* [YOUR GOAL]: The full listing should be set down again precisely.

* [MATERIAL PROVIDED]:
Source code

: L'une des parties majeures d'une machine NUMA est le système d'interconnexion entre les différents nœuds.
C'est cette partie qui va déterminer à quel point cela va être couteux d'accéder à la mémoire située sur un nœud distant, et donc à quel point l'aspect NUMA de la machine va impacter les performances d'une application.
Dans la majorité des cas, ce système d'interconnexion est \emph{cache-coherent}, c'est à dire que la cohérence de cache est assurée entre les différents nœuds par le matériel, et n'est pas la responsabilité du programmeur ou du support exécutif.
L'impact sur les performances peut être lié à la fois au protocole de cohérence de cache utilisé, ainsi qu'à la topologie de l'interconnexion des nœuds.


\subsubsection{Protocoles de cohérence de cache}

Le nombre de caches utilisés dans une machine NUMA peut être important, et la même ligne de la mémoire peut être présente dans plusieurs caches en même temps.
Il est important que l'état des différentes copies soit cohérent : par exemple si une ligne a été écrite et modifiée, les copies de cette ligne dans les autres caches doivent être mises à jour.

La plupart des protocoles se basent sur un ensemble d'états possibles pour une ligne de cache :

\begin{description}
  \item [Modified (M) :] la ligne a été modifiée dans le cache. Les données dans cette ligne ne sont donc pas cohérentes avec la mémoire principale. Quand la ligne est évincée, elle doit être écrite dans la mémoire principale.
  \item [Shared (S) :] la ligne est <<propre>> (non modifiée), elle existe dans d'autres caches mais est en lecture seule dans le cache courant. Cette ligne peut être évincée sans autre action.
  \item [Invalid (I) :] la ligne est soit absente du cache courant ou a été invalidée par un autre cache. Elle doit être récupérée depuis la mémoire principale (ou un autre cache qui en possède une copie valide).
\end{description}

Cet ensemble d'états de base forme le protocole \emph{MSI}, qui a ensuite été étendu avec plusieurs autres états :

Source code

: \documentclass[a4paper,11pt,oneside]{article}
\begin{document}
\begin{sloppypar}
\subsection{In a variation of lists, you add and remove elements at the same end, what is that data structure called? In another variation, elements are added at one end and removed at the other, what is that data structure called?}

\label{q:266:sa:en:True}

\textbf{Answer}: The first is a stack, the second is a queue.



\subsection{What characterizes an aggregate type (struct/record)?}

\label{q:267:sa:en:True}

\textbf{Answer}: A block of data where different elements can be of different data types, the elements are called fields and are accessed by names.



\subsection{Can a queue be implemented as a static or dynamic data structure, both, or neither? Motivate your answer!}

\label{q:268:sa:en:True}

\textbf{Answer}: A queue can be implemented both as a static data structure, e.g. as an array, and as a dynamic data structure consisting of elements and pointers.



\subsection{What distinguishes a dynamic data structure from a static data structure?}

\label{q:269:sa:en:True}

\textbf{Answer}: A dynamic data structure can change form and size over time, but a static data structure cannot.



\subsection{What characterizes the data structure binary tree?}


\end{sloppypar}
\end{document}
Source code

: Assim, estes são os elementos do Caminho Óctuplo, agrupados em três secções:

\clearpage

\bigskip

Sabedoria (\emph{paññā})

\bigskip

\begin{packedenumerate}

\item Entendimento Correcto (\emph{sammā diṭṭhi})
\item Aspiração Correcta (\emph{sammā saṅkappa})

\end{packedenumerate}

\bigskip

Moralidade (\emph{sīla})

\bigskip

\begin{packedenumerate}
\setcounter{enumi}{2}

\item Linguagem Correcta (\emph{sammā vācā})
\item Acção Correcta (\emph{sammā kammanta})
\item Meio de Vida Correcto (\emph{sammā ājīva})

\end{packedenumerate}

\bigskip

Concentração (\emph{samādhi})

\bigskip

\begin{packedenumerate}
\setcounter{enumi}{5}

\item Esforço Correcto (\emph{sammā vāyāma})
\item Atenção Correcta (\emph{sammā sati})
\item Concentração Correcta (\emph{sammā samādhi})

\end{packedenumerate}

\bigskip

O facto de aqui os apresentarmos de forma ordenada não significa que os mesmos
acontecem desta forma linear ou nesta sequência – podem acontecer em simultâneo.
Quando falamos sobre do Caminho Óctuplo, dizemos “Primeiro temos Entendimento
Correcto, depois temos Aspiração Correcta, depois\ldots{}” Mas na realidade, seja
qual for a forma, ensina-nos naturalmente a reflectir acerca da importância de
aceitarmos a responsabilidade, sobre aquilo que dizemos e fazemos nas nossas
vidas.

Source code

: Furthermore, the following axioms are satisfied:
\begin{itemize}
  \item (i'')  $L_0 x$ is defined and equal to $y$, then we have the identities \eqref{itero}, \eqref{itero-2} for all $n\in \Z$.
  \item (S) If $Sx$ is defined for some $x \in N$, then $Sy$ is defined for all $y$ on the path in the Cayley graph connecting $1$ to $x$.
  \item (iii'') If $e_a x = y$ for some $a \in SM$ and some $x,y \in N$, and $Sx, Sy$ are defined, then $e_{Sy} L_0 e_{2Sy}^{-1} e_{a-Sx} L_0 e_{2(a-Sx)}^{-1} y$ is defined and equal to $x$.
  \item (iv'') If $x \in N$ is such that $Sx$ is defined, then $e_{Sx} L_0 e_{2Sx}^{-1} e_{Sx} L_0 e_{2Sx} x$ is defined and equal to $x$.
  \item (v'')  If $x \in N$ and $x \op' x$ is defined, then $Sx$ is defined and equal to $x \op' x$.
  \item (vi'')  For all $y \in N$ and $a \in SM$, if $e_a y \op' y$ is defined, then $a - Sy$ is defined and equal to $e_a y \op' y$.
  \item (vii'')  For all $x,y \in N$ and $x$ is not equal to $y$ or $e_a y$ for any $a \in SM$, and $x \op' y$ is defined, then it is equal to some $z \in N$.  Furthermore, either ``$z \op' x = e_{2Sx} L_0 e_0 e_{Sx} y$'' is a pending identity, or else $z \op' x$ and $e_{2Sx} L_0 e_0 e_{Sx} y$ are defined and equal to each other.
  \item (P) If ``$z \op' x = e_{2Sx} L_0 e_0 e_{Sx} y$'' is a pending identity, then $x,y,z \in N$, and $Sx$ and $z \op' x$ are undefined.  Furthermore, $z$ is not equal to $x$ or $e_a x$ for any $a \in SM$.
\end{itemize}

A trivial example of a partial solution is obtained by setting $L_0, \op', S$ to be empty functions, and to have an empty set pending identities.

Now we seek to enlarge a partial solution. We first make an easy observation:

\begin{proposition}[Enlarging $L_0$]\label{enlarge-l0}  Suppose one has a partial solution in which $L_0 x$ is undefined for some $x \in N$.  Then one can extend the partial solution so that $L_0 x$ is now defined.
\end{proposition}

* [WRITTEN SOLUTION]:
Source code

: L'une des parties majeures d'une machine NUMA est le système d'interconnexion entre les différents nœuds.
C'est cette partie qui va déterminer à quel point cela va être couteux d'accéder à la mémoire située sur un nœud distant, et donc à quel point l'aspect NUMA de la machine va impacter les performances d'une application.
Dans la majorité des cas, ce système d'interconnexion est \emph{cache-coherent}, c'est à dire que la cohérence de cache est assurée entre les différents nœuds par le matériel, et n'est pas la responsabilité du programmeur ou du support exécutif.
L'impact sur les performances peut être lié à la fois au protocole de cohérence de cache utilisé, ainsi qu'à la topologie de l'interconnexion des nœuds.


\subsubsection{Protocoles de cohérence de cache}

Le nombre de caches utilisés dans une machine NUMA peut être important, et la même ligne de la mémoire peut être présente dans plusieurs caches en même temps.
Il est important que l'état des différentes copies soit cohérent : par exemple si une ligne a été écrite et modifiée, les copies de cette ligne dans les autres caches doivent être mises à jour.

La plupart des protocoles se basent sur un ensemble d'états possibles pour une ligne de cache :

\begin{description}
  \item [Modified (M) :] la ligne a été modifiée dans le cache. Les données dans cette ligne ne sont donc pas cohérentes avec la mémoire principale. Quand la ligne est évincée, elle doit être écrite dans la mémoire principale.
  \item [Shared (S) :] la ligne est <<propre>> (non modifiée), elle existe dans d'autres caches mais est en lecture seule dans le cache courant. Cette ligne peut être évincée sans autre action.
  \item [Invalid (I) :] la ligne est soit absente du cache courant ou a été invalidée par un autre cache. Elle doit être récupérée depuis la mémoire principale (ou un autre cache qui en possède une copie valide).
\end{description}

Cet ensemble d'états de base forme le protocole \emph{MSI}, qui a ensuite été étendu avec plusieurs autres états :

Source code

: \documentclass[a4paper,11pt,oneside]{article}
\begin{document}
\begin{sloppypar}
\subsection{In a variation of lists, you add and remove elements at the same end, what is that data structure called? In another variation, elements are added at one end and removed at the other, what is that data structure called?}

\label{q:266:sa:en:True}

\textbf{Answer}: The first is a stack, the second is a queue.



\subsection{What characterizes an aggregate type (struct/record)?}

\label{q:267:sa:en:True}

\textbf{Answer}: A block of data where different elements can be of different data types, the elements are called fields and are accessed by names.



\subsection{Can a queue be implemented as a static or dynamic data structure, both, or neither? Motivate your answer!}

\label{q:268:sa:en:True}

\textbf{Answer}: A queue can be implemented both as a static data structure, e.g. as an array, and as a dynamic data structure consisting of elements and pointers.



\subsection{What distinguishes a dynamic data structure from a static data structure?}

\label{q:269:sa:en:True}

\textbf{Answer}: A dynamic data structure can change form and size over time, but a static data structure cannot.



\subsection{What characterizes the data structure binary tree?}


\end{sloppypar}
\end{document}
Source code

: Assim, estes são os elementos do Caminho Óctuplo, agrupados em três secções:

\clearpage

\bigskip

Sabedoria (\emph{paññā})

\bigskip

\begin{packedenumerate}

\item Entendimento Correcto (\emph{sammā diṭṭhi})
\item Aspiração Correcta (\emph{sammā saṅkappa})

\end{packedenumerate}

\bigskip

Moralidade (\emph{sīla})

\bigskip

\begin{packedenumerate}
\setcounter{enumi}{2}

\item Linguagem Correcta (\emph{sammā vācā})
\item Acção Correcta (\emph{sammā kammanta})
\item Meio de Vida Correcto (\emph{sammā ājīva})

\end{packedenumerate}

\bigskip

Concentração (\emph{samādhi})

\bigskip

\begin{packedenumerate}
\setcounter{enumi}{5}

\item Esforço Correcto (\emph{sammā vāyāma})
\item Atenção Correcta (\emph{sammā sati})
\item Concentração Correcta (\emph{sammā samādhi})

\end{packedenumerate}

\bigskip

O facto de aqui os apresentarmos de forma ordenada não significa que os mesmos
acontecem desta forma linear ou nesta sequência – podem acontecer em simultâneo.
Quando falamos sobre do Caminho Óctuplo, dizemos “Primeiro temos Entendimento
Correcto, depois temos Aspiração Correcta, depois\ldots{}” Mas na realidade, seja
qual for a forma, ensina-nos naturalmente a reflectir acerca da importância de
aceitarmos a responsabilidade, sobre aquilo que dizemos e fazemos nas nossas
vidas.

Source code

: Furthermore, the following axioms are satisfied:
\begin{itemize}
  \item (i'')  $L_0 x$ is defined and equal to $y$, then we have the identities \eqref{itero}, \eqref{itero-2} for all $n\in \Z$.
  \item (S) If $Sx$ is defined for some $x \in N$, then $Sy$ is defined for all $y$ on the path in the Cayley graph connecting $1$ to $x$.
  \item (iii'') If $e_a x = y$ for some $a \in SM$ and some $x,y \in N$, and $Sx, Sy$ are defined, then $e_{Sy} L_0 e_{2Sy}^{-1} e_{a-Sx} L_0 e_{2(a-Sx)}^{-1} y$ is defined and equal to $x$.
  \item (iv'') If $x \in N$ is such that $Sx$ is defined, then $e_{Sx} L_0 e_{2Sx}^{-1} e_{Sx} L_0 e_{2Sx} x$ is defined and equal to $x$.
  \item (v'')  If $x \in N$ and $x \op' x$ is defined, then $Sx$ is defined and equal to $x \op' x$.
  \item (vi'')  For all $y \in N$ and $a \in SM$, if $e_a y \op' y$ is defined, then $a - Sy$ is defined and equal to $e_a y \op' y$.
  \item (vii'')  For all $x,y \in N$ and $x$ is not equal to $y$ or $e_a y$ for any $a \in SM$, and $x \op' y$ is defined, then it is equal to some $z \in N$.  Furthermore, either ``$z \op' x = e_{2Sx} L_0 e_0 e_{Sx} y$'' is a pending identity, or else $z \op' x$ and $e_{2Sx} L_0 e_0 e_{Sx} y$ are defined and equal to each other.
  \item (P) If ``$z \op' x = e_{2Sx} L_0 e_0 e_{Sx} y$'' is a pending identity, then $x,y,z \in N$, and $Sx$ and $z \op' x$ are undefined.  Furthermore, $z$ is not equal to $x$ or $e_a x$ for any $a \in SM$.
\end{itemize}

A trivial example of a partial solution is obtained by setting $L_0, \op', S$ to be empty functions, and to have an empty set pending identities.

Now we seek to enlarge a partial solution. We first make an easy observation:

\begin{proposition}[Enlarging $L_0$]\label{enlarge-l0}  Suppose one has a partial solution in which $L_0 x$ is undefined for some $x \in N$.  Then one can extend the partial solution so that $L_0 x$ is now defined.
\end{proposition}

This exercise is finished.